In the Best Novella category, I found two finalists by writers I know I enjoy–Annalee Newitz, Automatic Noodle–I reviewed her novel The Terraformers HERE as a finalist for the Nebula 2024 awards, and Wole Talabi, Descent. I reviewed Talabi’s Shigedi and the Brass Head of Obalufon, also a finalist for the 2024 Nebula Award, HERE.
The Nebula Best Novelette category includes Thomas Ha’s Uncertain Sons, which I reviewed earlier this year among finalists for the Philip K. Dick Award. See my review HERE.
In the Best Short Story category, Thomas Ha was nominated again, for “In My Country.”
This year’s Ray Bradbury Nebula Award for Outstanding Dramatic Presentation includes a number of entries I have either seen or rushed right out to see, including the movie Sinners, an episode of the streaming series Severance, and a season each for the streaming series Murderbot and Pluribus.
In the Best Poem category, I read all the entries. I’m a poet myself, so I can tell you the world of poetry is full of different takes, different flavors, different modes, and all of us don’t like/read/write/understand all of them.
Other categories: I don’t read comics, sorry, so I’m unfamiliar with any of those entries.
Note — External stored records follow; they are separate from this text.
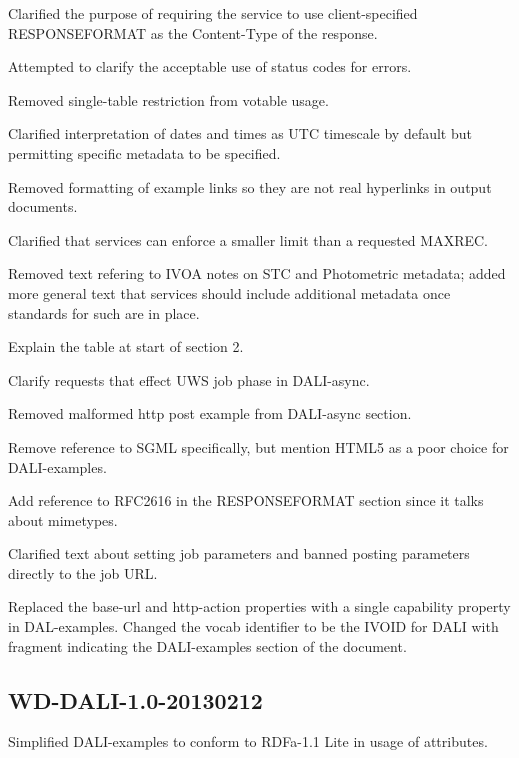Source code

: \documentclass[11pt,letter]{ivoa}
\begin{document}
Clarified the purpose of requiring the service to use client-specified 
RESPONSEFORMAT as the Content-Type of the response.

Attempted to clarify the acceptable use of status codes for errors.

Removed single-table restriction from votable usage.

Clarified interpretation of dates and times as UTC timescale by default but 
permitting specific metadata to be specified.

Removed formatting of example links so they are not real hyperlinks in output 
documents.

Clarified that services can enforce a smaller limit than a requested MAXREC.

Removed text refering to IVOA notes on STC and Photometric metadata; added more 
general text that services should include additional metadata once standards for 
such are in place.

Explain the table at start of section 2.

Clarify requests that effect UWS job phase in DALI-async.

Removed malformed http post example from DALI-async section.

Remove reference to SGML specifically, but mention HTML5 as a poor choice for 
DALI-examples.

Add reference to RFC2616 in the RESPONSEFORMAT section since it talks about 
mimetypes.

Clarified text about setting job parameters and banned posting parameters 
directly to the job URL.

Replaced the base-url and http-action properties with a single capability 
property in DAL-examples. Changed the vocab identifier to be the IVOID for DALI 
with fragment indicating the DALI-examples section of the document.

\subsection{WD-DALI-1.0-20130212}
Simplified DALI-examples to conform to RDFa-1.1 Lite in usage of attributes.


\end{document}
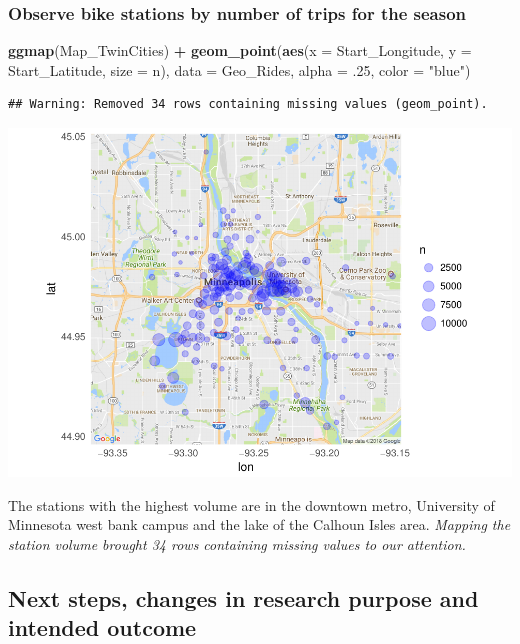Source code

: \documentclass[]{article}
\newenvironment{Shaded}{\begin{snugshade}}{\end{snugshade}}
\newcommand{\KeywordTok}[1]{\textcolor[rgb]{0.13,0.29,0.53}{\textbf{#1}}}
\newcommand{\DataTypeTok}[1]{\textcolor[rgb]{0.13,0.29,0.53}{#1}}
\newcommand{\DecValTok}[1]{\textcolor[rgb]{0.00,0.00,0.81}{#1}}
\newcommand{\StringTok}[1]{\textcolor[rgb]{0.31,0.60,0.02}{#1}}
\newcommand{\OperatorTok}[1]{\textcolor[rgb]{0.81,0.36,0.00}{\textbf{#1}}}
\newcommand{\NormalTok}[1]{#1}
\begin{document}
\subsubsection{Observe bike stations by number of trips for the
season}\label{observe-bike-stations-by-number-of-trips-for-the-season}

\begin{Shaded}
\begin{Highlighting}[]
\KeywordTok{ggmap}\NormalTok{(Map_TwinCities) }\OperatorTok{+}\StringTok{ }\KeywordTok{geom_point}\NormalTok{(}\KeywordTok{aes}\NormalTok{(}\DataTypeTok{x =}\NormalTok{ Start_Longitude, }\DataTypeTok{y =}\NormalTok{ Start_Latitude, }\DataTypeTok{size =}\NormalTok{ n), }\DataTypeTok{data =}\NormalTok{ Geo_Rides, }\DataTypeTok{alpha =}\NormalTok{ .}\DecValTok{25}\NormalTok{, }\DataTypeTok{color =} \StringTok{"blue"}\NormalTok{)}
\end{Highlighting}
\end{Shaded}

\begin{verbatim}
## Warning: Removed 34 rows containing missing values (geom_point).
\end{verbatim}

\includegraphics{Nice_Ride_Project_Stat_ReportDRAFT_files/figure-latex/unnamed-chunk-18-1.pdf}

The stations with the highest volume are in the downtown metro,
University of Minnesota west bank campus and the lake of the Calhoun
Isles area. \emph{Mapping the station volume brought 34 rows containing
missing values to our attention.}

\subsection{Next steps, changes in research purpose and intended
outcome}\label{next-steps-changes-in-research-purpose-and-intended-outcome}
\end{document}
I don’t usually review middle grade and YA literature.
Here are some random observations, for what they are worth:
- Newitz’s Automatic Noodle charmed me because of the way it handled two themes familiar to me from her superb novel The Terraformers: sentient machines (if you’ve read The Terraformers, you’ll remember the great sentient train); and the way red tape, bureaucratic procedures, and rules and regulations can actually be used to shape the world for good, not just thwart it.
- Talabi’s Descent presents some fascinating world-building and a story drawing on explorers’ almost visceral, almost god-given need to risk everything in their quest to observe the world, not just gain theoretical knowledge based on logic and extrapolation. You can read Descent in Clarkesworld‘s May 2025 issue.
- Ha’s Uncertain Sons is the novelette that ends his great short-story collection Uncertain Sons and Other Stories. He won the Special Citation Award, judged by the Philadelphia Science Fiction Society, for that collection at the recent Philip K. Dick Awards ceremony at Norwescon. His short story “In My Country” is fiction in the same vein–his stories are enigmatic, obsessive, haunting tales that will lodge in your mind as vivid and as inexplicable as dreamscapes. You can read “In My Country” in Clarkesworld‘s April 2025 issue.
- I had trouble with all the poems, and that’s probably because I read and write a very different flavor of poetry than most of the nominated ones for this award. The poem I like best among the finalists is “Care for Lightning,” by Mari Ness ( https://www.uncannymagazine.com/article/care-for-lightning/ ). Really, if you ask me who has written the best poem in the whole Nebula list, I’d point you to Thomas Ha. Yes, I know he’s a fiction writer. In his case, I want to tell you to read him without thinking about genre at all. But if poetry is the arrangement of words for the pleasure and beauty of and amazement at the arrangement–which I think it is–then yes, Ha is your poet.
- Sinners is a remarkable movie based on the folklore belief that music comes from the demonic. See my discussion of dangerous bards HERE. In that post, I mention the legend of ’20s bluesman Tommy Johnson, who sold his soul to the devil in exchange for musical talent–often confused with another great ’20s bluesman, Robert Johnson, who just sang about such a thing. Sinners is set in that same Delta blues environment. Ultimately, though, Sinners is a vampire movie, and one of the best. Ryan Coogler, the writer/director, also directed the masterpiece Judas and the Black Messiah, as well as the Black Panther movies, for those of you who love superheroes.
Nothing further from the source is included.